Electroencephalogram prediction of propofol effects on neuromodulation in disorders of consciousness.
Xuewei Qin, Xuanling Chen, Xin Zhao, Lan Yao, Hongchuan Niu, Kai Li, Yuanli Zhao, Zhenhu Liang, Zhilei Lan, Yuqian Wang, Xiangyang Guo, Jiapeng Huang, Xiaoli Li
Abstract
Open AccessObjective: This study aimed to characterize electroencephalogram (EEG) responses to low-dose propofol anesthesia in patients with disorders of consciousness (DoC) of distinct etiologies-traumatic brain injury (TBI), anoxic ischemic encephalopathy (AIE), and cerebrovascular accident (CVA)-and explore their prognostic relevance for recovery after spinal cord stimulation (SCS). Methods: A retrospective cohort of 40 DoC patients (TBI: 15, CVA: 14, AIE: 11) undergoing SCS under propofol anesthesia was analyzed. Pre- and post-anesthesia 19-lead EEG recordings were evaluated for power spectral density (PSD) in δ (0.5-4 Hz), θ (4-8 Hz), α (8-13 Hz), β (13-30 Hz), and γ (30-45 Hz) bands, alongside permutation entropy (PE). Consciousness levels were quantified using the Coma Recovery Scale-Revised (CRS-R) preoperatively and 3 months post-SCS. Etiology-stratified analyses compared neurophysiological and clinical outcomes. Results: Propofol universally suppressed β- (p < 0.001-0.05) and γ-band (p < 0.001-0.05) power across all groups. Etiology-specific EEG patterns emerged: AIE patients displayed reduced frontal α-power (Δ = -0.23, p = 0.03), while TBI/CVA patients showed prefrontal-parietal β/γ suppression (Δβ = -0.41, Δγ = -0.38; p < 0.001). Significant PE reduction (ΔPE = -0.21, p < 0.001) correlated with CRS-R improvement (r = -0.67, p = 0.003) in TBI/CVA subgroups but not in AIE (ΔPE = -0.05, p = 0.12).

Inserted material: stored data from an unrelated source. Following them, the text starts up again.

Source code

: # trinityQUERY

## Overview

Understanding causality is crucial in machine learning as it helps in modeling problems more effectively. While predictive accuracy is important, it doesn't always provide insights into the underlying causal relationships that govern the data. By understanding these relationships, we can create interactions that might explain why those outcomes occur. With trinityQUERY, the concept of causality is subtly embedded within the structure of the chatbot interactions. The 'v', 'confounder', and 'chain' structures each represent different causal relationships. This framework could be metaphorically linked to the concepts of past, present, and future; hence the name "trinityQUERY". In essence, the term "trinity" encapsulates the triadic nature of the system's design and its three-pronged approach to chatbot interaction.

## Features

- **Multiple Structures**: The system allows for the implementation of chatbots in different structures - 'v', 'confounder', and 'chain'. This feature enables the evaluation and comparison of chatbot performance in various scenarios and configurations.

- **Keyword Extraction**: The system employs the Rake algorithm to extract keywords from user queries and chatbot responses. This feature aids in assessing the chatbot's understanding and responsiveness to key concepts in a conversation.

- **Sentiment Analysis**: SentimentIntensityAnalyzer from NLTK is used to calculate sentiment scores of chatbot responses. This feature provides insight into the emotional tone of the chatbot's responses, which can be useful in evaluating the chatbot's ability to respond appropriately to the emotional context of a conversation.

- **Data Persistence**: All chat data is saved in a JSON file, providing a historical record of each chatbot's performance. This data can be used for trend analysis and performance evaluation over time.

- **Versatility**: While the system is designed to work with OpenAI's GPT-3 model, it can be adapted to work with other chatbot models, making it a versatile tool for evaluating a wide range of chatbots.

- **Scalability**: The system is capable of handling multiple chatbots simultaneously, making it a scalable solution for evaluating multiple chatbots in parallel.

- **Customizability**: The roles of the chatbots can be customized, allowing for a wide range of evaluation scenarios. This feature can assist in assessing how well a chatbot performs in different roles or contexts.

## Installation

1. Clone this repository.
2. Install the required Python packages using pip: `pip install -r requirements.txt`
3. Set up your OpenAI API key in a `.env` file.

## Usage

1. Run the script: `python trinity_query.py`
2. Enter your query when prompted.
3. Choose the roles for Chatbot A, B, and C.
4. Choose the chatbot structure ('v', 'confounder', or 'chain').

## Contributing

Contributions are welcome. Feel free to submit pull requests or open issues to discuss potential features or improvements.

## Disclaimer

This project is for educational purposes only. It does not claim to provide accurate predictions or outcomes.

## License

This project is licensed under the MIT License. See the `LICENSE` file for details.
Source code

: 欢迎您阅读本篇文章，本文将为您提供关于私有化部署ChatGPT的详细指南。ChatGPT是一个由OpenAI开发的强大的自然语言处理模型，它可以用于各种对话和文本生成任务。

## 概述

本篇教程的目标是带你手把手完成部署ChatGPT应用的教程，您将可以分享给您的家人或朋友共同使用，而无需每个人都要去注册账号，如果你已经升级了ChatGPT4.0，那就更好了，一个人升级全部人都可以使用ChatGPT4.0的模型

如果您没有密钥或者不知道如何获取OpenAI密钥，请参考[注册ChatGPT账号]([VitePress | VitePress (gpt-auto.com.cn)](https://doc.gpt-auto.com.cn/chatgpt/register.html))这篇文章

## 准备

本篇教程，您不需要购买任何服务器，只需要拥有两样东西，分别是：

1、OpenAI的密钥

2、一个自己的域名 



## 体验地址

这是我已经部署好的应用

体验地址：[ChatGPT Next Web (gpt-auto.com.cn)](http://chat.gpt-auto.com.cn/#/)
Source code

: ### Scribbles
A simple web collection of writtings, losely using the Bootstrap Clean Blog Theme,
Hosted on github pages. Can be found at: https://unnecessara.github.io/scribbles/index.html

Three-month outcomes varied by etiology: 20% of TBI patients achieved a minimally conscious state (CRS-R ≥ 10) with enhanced motor (Δ = +0.25, p < 0.01) and visual function (Δ = +0.19, p = 0.03). CVA patients exhibited partial motor (Δ = +0.20, p = 0.007) and arousal gains (Δ = +0.17, p = 0.01), whereas AIE patients showed negligible improvement (mean ΔCRS-R = 0.4 ± 0.3). Conclusion: Propofol-induced EEG modulation reflects etiology-dependent neural network vulnerabilities in DoC. TBI/CVA patients demonstrated entropy reduction linked to clinical recovery, suggesting transient network stabilization that may enhance SCS efficacy. In contrast, AIE-associated static dynamics imply irreversible structural damage. Integrated PSD/PE analysis holds prognostic potential for predicting SCS responsiveness, particularly in TBI/CVA cohorts. These findings advocate etiology-tailored neuromodulation strategies, though multicenter validation is imperative for clinical translation.